━━ INPUT FOR THIS TASK ━━
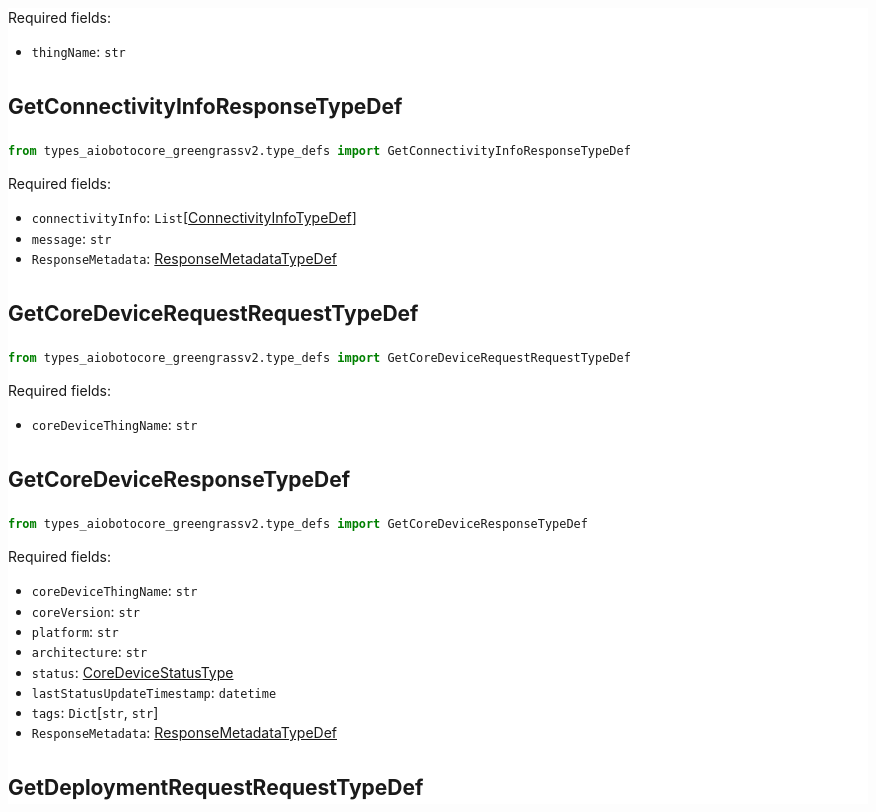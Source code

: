 Required fields:

- `thingName`: `str`

<a id="getconnectivityinforesponsetypedef"></a>

## GetConnectivityInfoResponseTypeDef

```python
from types_aiobotocore_greengrassv2.type_defs import GetConnectivityInfoResponseTypeDef
```

Required fields:

- `connectivityInfo`:
  `List`\[[ConnectivityInfoTypeDef](./type_defs.md#connectivityinfotypedef)\]
- `message`: `str`
- `ResponseMetadata`:
  [ResponseMetadataTypeDef](./type_defs.md#responsemetadatatypedef)

<a id="getcoredevicerequestrequesttypedef"></a>

## GetCoreDeviceRequestRequestTypeDef

```python
from types_aiobotocore_greengrassv2.type_defs import GetCoreDeviceRequestRequestTypeDef
```

Required fields:

- `coreDeviceThingName`: `str`

<a id="getcoredeviceresponsetypedef"></a>

## GetCoreDeviceResponseTypeDef

```python
from types_aiobotocore_greengrassv2.type_defs import GetCoreDeviceResponseTypeDef
```

Required fields:

- `coreDeviceThingName`: `str`
- `coreVersion`: `str`
- `platform`: `str`
- `architecture`: `str`
- `status`: [CoreDeviceStatusType](./literals.md#coredevicestatustype)
- `lastStatusUpdateTimestamp`: `datetime`
- `tags`: `Dict`\[`str`, `str`\]
- `ResponseMetadata`:
  [ResponseMetadataTypeDef](./type_defs.md#responsemetadatatypedef)

<a id="getdeploymentrequestrequesttypedef"></a>

## GetDeploymentRequestRequestTypeDef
━━━
Search the records for the string "import" and report each line that has it.

from types_aiobotocore_greengrassv2.type_defs import GetConnectivityInfoResponseTypeDef
from types_aiobotocore_greengrassv2.type_defs import GetCoreDeviceRequestRequestTypeDef
from types_aiobotocore_greengrassv2.type_defs import GetCoreDeviceResponseTypeDef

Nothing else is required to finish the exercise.